• SOURCE DATA
-------------------------
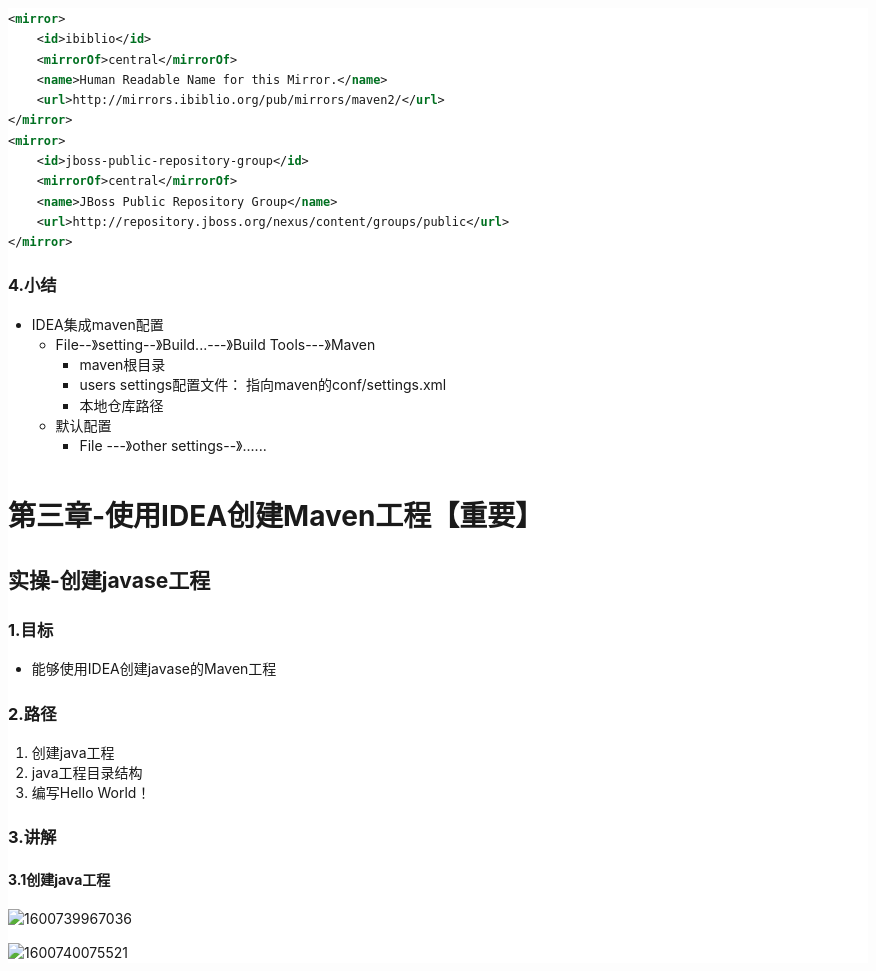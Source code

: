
 ```xml
<mirror>  
    <id>ibiblio</id>  
    <mirrorOf>central</mirrorOf>  
    <name>Human Readable Name for this Mirror.</name>  
    <url>http://mirrors.ibiblio.org/pub/mirrors/maven2/</url>  
</mirror>  
<mirror>  
    <id>jboss-public-repository-group</id>  
    <mirrorOf>central</mirrorOf>  
    <name>JBoss Public Repository Group</name>  
    <url>http://repository.jboss.org/nexus/content/groups/public</url>  
</mirror>
```



### 4.小结

+ IDEA集成maven配置
  + File--》setting--》Build...---》Build Tools---》Maven
    + maven根目录
    + users settings配置文件： 指向maven的conf/settings.xml
    + 本地仓库路径
  + 默认配置
    + File ---》other settings--》......

# 第三章-使用IDEA创建Maven工程【重要】

## 实操-创建javase工程

### 1.目标

+ 能够使用IDEA创建javase的Maven工程

### 2.路径

1. 创建java工程
2. java工程目录结构
3. 编写Hello World！

### 3.讲解

#### 3.1创建java工程

![1600739967036](img/1600739967036.png)



![1600740075521](img/1600740075521.png)

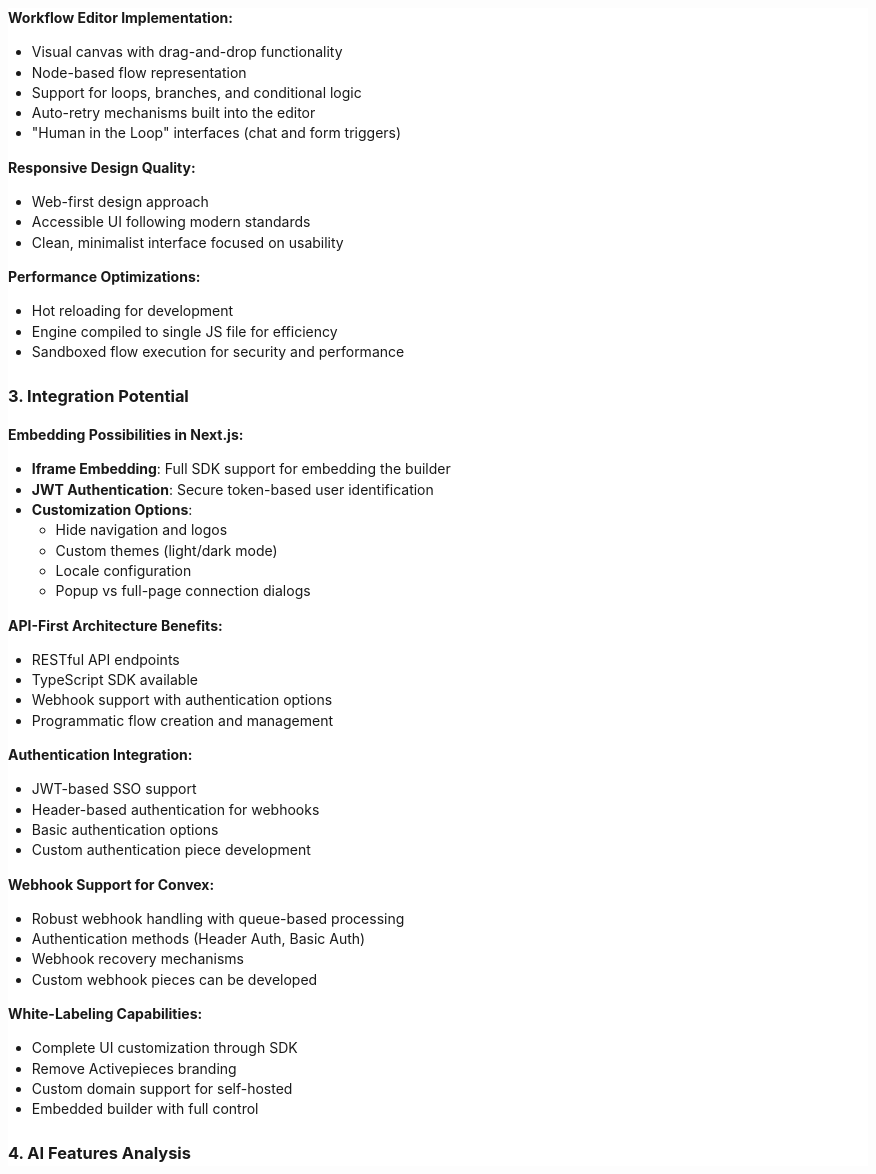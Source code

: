 **Workflow Editor Implementation:**
- Visual canvas with drag-and-drop functionality
- Node-based flow representation
- Support for loops, branches, and conditional logic
- Auto-retry mechanisms built into the editor
- "Human in the Loop" interfaces (chat and form triggers)

**Responsive Design Quality:**
- Web-first design approach
- Accessible UI following modern standards
- Clean, minimalist interface focused on usability

**Performance Optimizations:**
- Hot reloading for development
- Engine compiled to single JS file for efficiency
- Sandboxed flow execution for security and performance

### 3. Integration Potential

**Embedding Possibilities in Next.js:**
- **Iframe Embedding**: Full SDK support for embedding the builder
- **JWT Authentication**: Secure token-based user identification
- **Customization Options**:
  - Hide navigation and logos
  - Custom themes (light/dark mode)
  - Locale configuration
  - Popup vs full-page connection dialogs

**API-First Architecture Benefits:**
- RESTful API endpoints
- TypeScript SDK available
- Webhook support with authentication options
- Programmatic flow creation and management

**Authentication Integration:**
- JWT-based SSO support
- Header-based authentication for webhooks
- Basic authentication options
- Custom authentication piece development

**Webhook Support for Convex:**
- Robust webhook handling with queue-based processing
- Authentication methods (Header Auth, Basic Auth)
- Webhook recovery mechanisms
- Custom webhook pieces can be developed

**White-Labeling Capabilities:**
- Complete UI customization through SDK
- Remove Activepieces branding
- Custom domain support for self-hosted
- Embedded builder with full control

### 4. AI Features Analysis
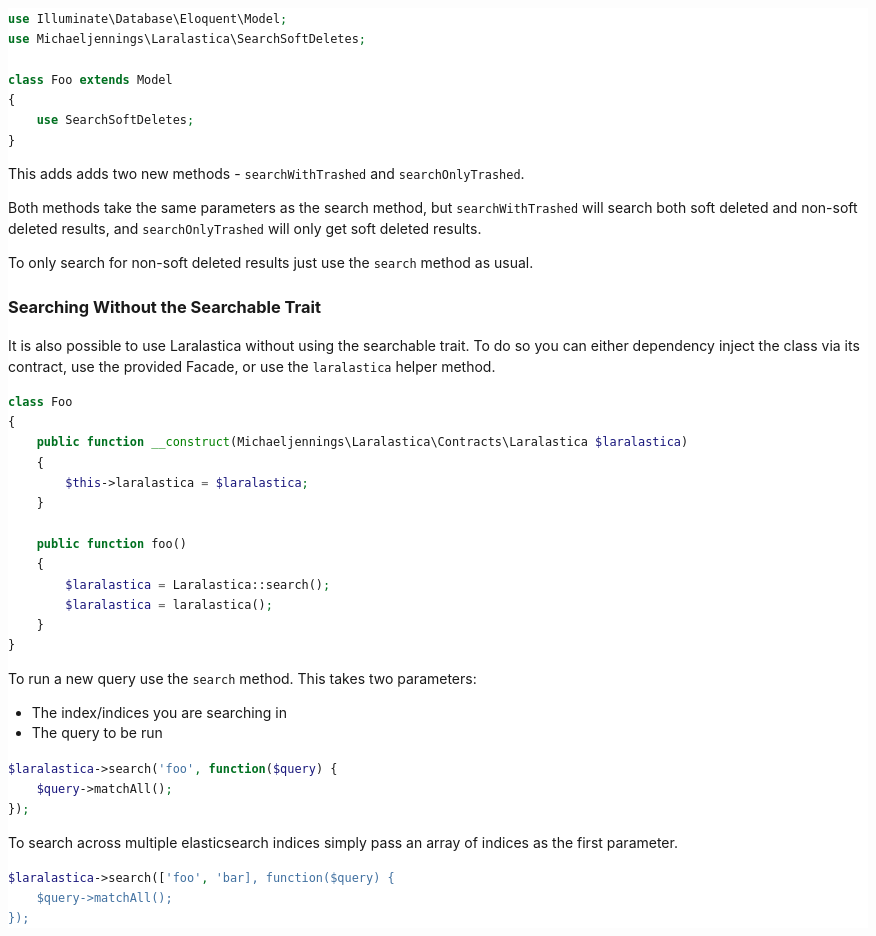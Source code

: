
 ```php
use Illuminate\Database\Eloquent\Model;
use Michaeljennings\Laralastica\SearchSoftDeletes;

class Foo extends Model
{
	use SearchSoftDeletes;
}
```
This adds adds two new methods - `searchWithTrashed` and `searchOnlyTrashed`.

Both methods take the same parameters as the search method, but `searchWithTrashed` will search both soft deleted and non-soft deleted results, and `searchOnlyTrashed` will only get soft deleted results.

To only search for non-soft deleted results just use the `search` method as usual.

### Searching Without the Searchable Trait

It is also possible to use Laralastica without using the searchable trait. To do so you can either dependency inject
the class via its contract, use the provided Facade, or use the `laralastica` helper method.

```php
class Foo
{
	public function __construct(Michaeljennings\Laralastica\Contracts\Laralastica $laralastica)
	{
		$this->laralastica = $laralastica;
	}

	public function foo()
	{
		$laralastica = Laralastica::search();
		$laralastica = laralastica();
	}
}
```

To run a new query use the `search` method. This takes two parameters:

- The index/indices you are searching in
- The query to be run

```php
$laralastica->search('foo', function($query) {
	$query->matchAll();
});
```

To search across multiple elasticsearch indices simply pass an array of indices as the first parameter.

```php
$laralastica->search(['foo', 'bar], function($query) {
	$query->matchAll();
});
```
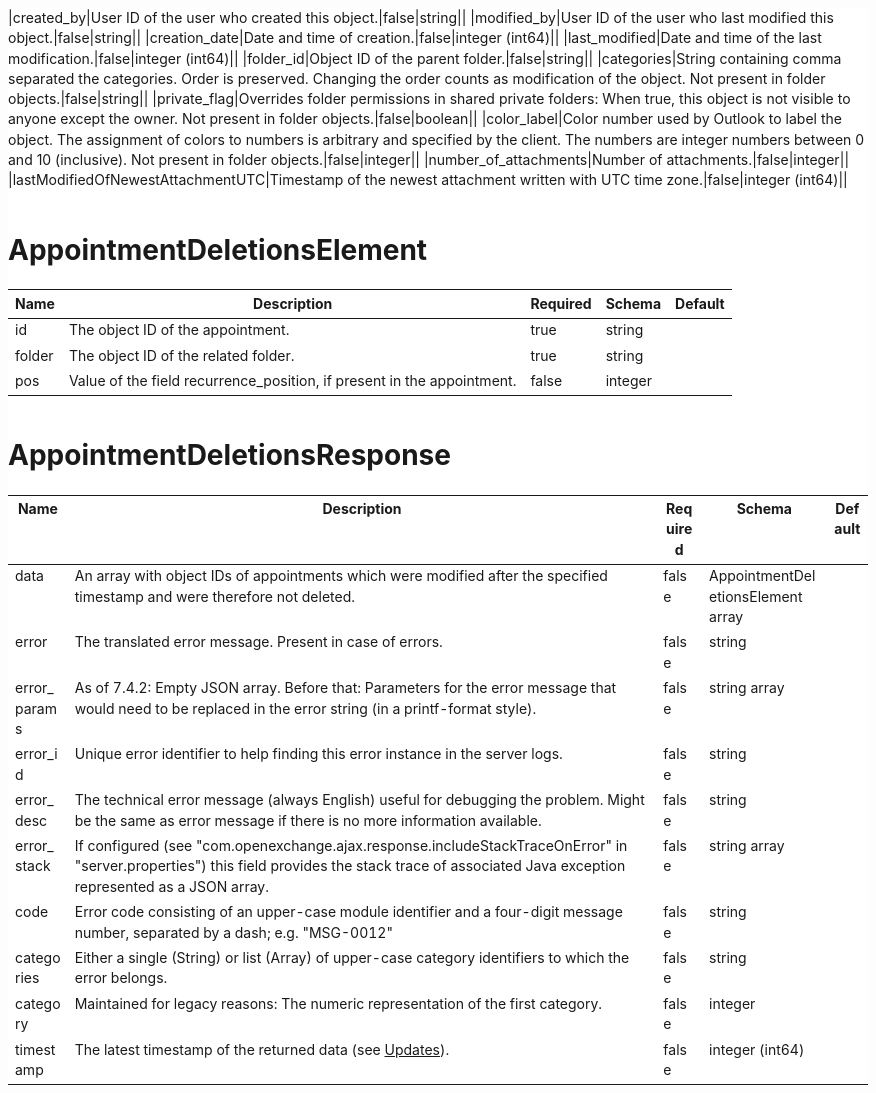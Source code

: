 |created_by|User ID of the user who created this object.|false|string||
|modified_by|User ID of the user who last modified this object.|false|string||
|creation_date|Date and time of creation.|false|integer (int64)||
|last_modified|Date and time of the last modification.|false|integer (int64)||
|folder_id|Object ID of the parent folder.|false|string||
|categories|String containing comma separated the categories. Order is preserved. Changing the order counts as modification of the object. Not present in folder objects.|false|string||
|private_flag|Overrides folder permissions in shared private folders: When true, this object is not visible to anyone except the owner. Not present in folder objects.|false|boolean||
|color_label|Color number used by Outlook to label the object. The assignment of colors to numbers is arbitrary and specified by the client. The numbers are integer numbers between 0 and 10 (inclusive). Not present in folder objects.|false|integer||
|number_of_attachments|Number of attachments.|false|integer||
|lastModifiedOfNewestAttachmentUTC|Timestamp of the newest attachment written with UTC time zone.|false|integer (int64)||


# AppointmentDeletionsElement
|Name|Description|Required|Schema|Default|
|----|----|----|----|----|
|id|The object ID of the appointment.|true|string||
|folder|The object ID of the related folder.|true|string||
|pos|Value of the field recurrence_position, if present in the appointment.|false|integer||


# AppointmentDeletionsResponse
|Name|Description|Required|Schema|Default|
|----|----|----|----|----|
|data|An array with object IDs of appointments which were modified after the specified timestamp and were therefore not deleted.|false|AppointmentDeletionsElement array||
|error|The translated error message. Present in case of errors.|false|string||
|error_params|As of 7.4.2: Empty JSON array. Before that: Parameters for the error message that would need to be replaced in the error string (in a printf-format style).|false|string array||
|error_id|Unique error identifier to help finding this error instance in the server logs.|false|string||
|error_desc|The technical error message (always English) useful for debugging the problem. Might be the same as error message if there is no more information available.|false|string||
|error_stack|If configured (see "com.openexchange.ajax.response.includeStackTraceOnError" in "server.properties") this field provides the stack trace of associated Java exception represented as a JSON array.|false|string array||
|code|Error code consisting of an upper-case module identifier and a four-digit message number, separated by a dash; e.g. "MSG-0012"|false|string||
|categories|Either a single (String) or list (Array) of upper-case category identifiers to which the error belongs.|false|string||
|category|Maintained for legacy reasons: The numeric representation of the first category.|false|integer||
|timestamp|The latest timestamp of the returned data (see [Updates](#updates)).|false|integer (int64)||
-------------------------
• WHAT YOU WILL DO
Give back the listing word for word, minus its images.

• WRITTEN ANSWER
Source code

:
 ```xml
<mirror>  
    <id>ibiblio</id>  
    <mirrorOf>central</mirrorOf>  
    <name>Human Readable Name for this Mirror.</name>  
    <url>http://mirrors.ibiblio.org/pub/mirrors/maven2/</url>  
</mirror>  
<mirror>  
    <id>jboss-public-repository-group</id>  
    <mirrorOf>central</mirrorOf>  
    <name>JBoss Public Repository Group</name>  
    <url>http://repository.jboss.org/nexus/content/groups/public</url>  
</mirror>
```



### 4.小结

+ IDEA集成maven配置
  + File--》setting--》Build...---》Build Tools---》Maven
    + maven根目录
    + users settings配置文件： 指向maven的conf/settings.xml
    + 本地仓库路径
  + 默认配置
    + File ---》other settings--》......

# 第三章-使用IDEA创建Maven工程【重要】

## 实操-创建javase工程

### 1.目标

+ 能够使用IDEA创建javase的Maven工程

### 2.路径

1. 创建java工程
2. java工程目录结构
3. 编写Hello World！

### 3.讲解

#### 3.1创建java工程

![1600739967036](img/1600739967036.png)



![1600740075521](img/1600740075521.png)

Source code

: **Workflow Editor Implementation:**
- Visual canvas with drag-and-drop functionality
- Node-based flow representation
- Support for loops, branches, and conditional logic
- Auto-retry mechanisms built into the editor
- "Human in the Loop" interfaces (chat and form triggers)

**Responsive Design Quality:**
- Web-first design approach
- Accessible UI following modern standards
- Clean, minimalist interface focused on usability

**Performance Optimizations:**
- Hot reloading for development
- Engine compiled to single JS file for efficiency
- Sandboxed flow execution for security and performance

### 3. Integration Potential

**Embedding Possibilities in Next.js:**
- **Iframe Embedding**: Full SDK support for embedding the builder
- **JWT Authentication**: Secure token-based user identification
- **Customization Options**:
  - Hide navigation and logos
  - Custom themes (light/dark mode)
  - Locale configuration
  - Popup vs full-page connection dialogs

**API-First Architecture Benefits:**
- RESTful API endpoints
- TypeScript SDK available
- Webhook support with authentication options
- Programmatic flow creation and management

**Authentication Integration:**
- JWT-based SSO support
- Header-based authentication for webhooks
- Basic authentication options
- Custom authentication piece development

**Webhook Support for Convex:**
- Robust webhook handling with queue-based processing
- Authentication methods (Header Auth, Basic Auth)
- Webhook recovery mechanisms
- Custom webhook pieces can be developed

**White-Labeling Capabilities:**
- Complete UI customization through SDK
- Remove Activepieces branding
- Custom domain support for self-hosted
- Embedded builder with full control

### 4. AI Features Analysis
Source code

:
 ```php
use Illuminate\Database\Eloquent\Model;
use Michaeljennings\Laralastica\SearchSoftDeletes;

class Foo extends Model
{
	use SearchSoftDeletes;
}
```
This adds adds two new methods - `searchWithTrashed` and `searchOnlyTrashed`.

Both methods take the same parameters as the search method, but `searchWithTrashed` will search both soft deleted and non-soft deleted results, and `searchOnlyTrashed` will only get soft deleted results.

To only search for non-soft deleted results just use the `search` method as usual.

### Searching Without the Searchable Trait

It is also possible to use Laralastica without using the searchable trait. To do so you can either dependency inject
the class via its contract, use the provided Facade, or use the `laralastica` helper method.

```php
class Foo
{
	public function __construct(Michaeljennings\Laralastica\Contracts\Laralastica $laralastica)
	{
		$this->laralastica = $laralastica;
	}

	public function foo()
	{
		$laralastica = Laralastica::search();
		$laralastica = laralastica();
	}
}
```

To run a new query use the `search` method. This takes two parameters:

- The index/indices you are searching in
- The query to be run

```php
$laralastica->search('foo', function($query) {
	$query->matchAll();
});
```

To search across multiple elasticsearch indices simply pass an array of indices as the first parameter.

```php
$laralastica->search(['foo', 'bar], function($query) {
	$query->matchAll();
});
```
Source code

: |created_by|User ID of the user who created this object.|false|string||
|modified_by|User ID of the user who last modified this object.|false|string||
|creation_date|Date and time of creation.|false|integer (int64)||
|last_modified|Date and time of the last modification.|false|integer (int64)||
|folder_id|Object ID of the parent folder.|false|string||
|categories|String containing comma separated the categories. Order is preserved. Changing the order counts as modification of the object. Not present in folder objects.|false|string||
|private_flag|Overrides folder permissions in shared private folders: When true, this object is not visible to anyone except the owner. Not present in folder objects.|false|boolean||
|color_label|Color number used by Outlook to label the object. The assignment of colors to numbers is arbitrary and specified by the client. The numbers are integer numbers between 0 and 10 (inclusive). Not present in folder objects.|false|integer||
|number_of_attachments|Number of attachments.|false|integer||
|lastModifiedOfNewestAttachmentUTC|Timestamp of the newest attachment written with UTC time zone.|false|integer (int64)||


# AppointmentDeletionsElement
|Name|Description|Required|Schema|Default|
|----|----|----|----|----|
|id|The object ID of the appointment.|true|string||
|folder|The object ID of the related folder.|true|string||
|pos|Value of the field recurrence_position, if present in the appointment.|false|integer||


# AppointmentDeletionsResponse
|Name|Description|Required|Schema|Default|
|----|----|----|----|----|
|data|An array with object IDs of appointments which were modified after the specified timestamp and were therefore not deleted.|false|AppointmentDeletionsElement array||
|error|The translated error message. Present in case of errors.|false|string||
|error_params|As of 7.4.2: Empty JSON array. Before that: Parameters for the error message that would need to be replaced in the error string (in a printf-format style).|false|string array||
|error_id|Unique error identifier to help finding this error instance in the server logs.|false|string||
|error_desc|The technical error message (always English) useful for debugging the problem. Might be the same as error message if there is no more information available.|false|string||
|error_stack|If configured (see "com.openexchange.ajax.response.includeStackTraceOnError" in "server.properties") this field provides the stack trace of associated Java exception represented as a JSON array.|false|string array||
|code|Error code consisting of an upper-case module identifier and a four-digit message number, separated by a dash; e.g. "MSG-0012"|false|string||
|categories|Either a single (String) or list (Array) of upper-case category identifiers to which the error belongs.|false|string||
|category|Maintained for legacy reasons: The numeric representation of the first category.|false|integer||
|timestamp|The latest timestamp of the returned data (see [Updates](#updates)).|false|integer (int64)||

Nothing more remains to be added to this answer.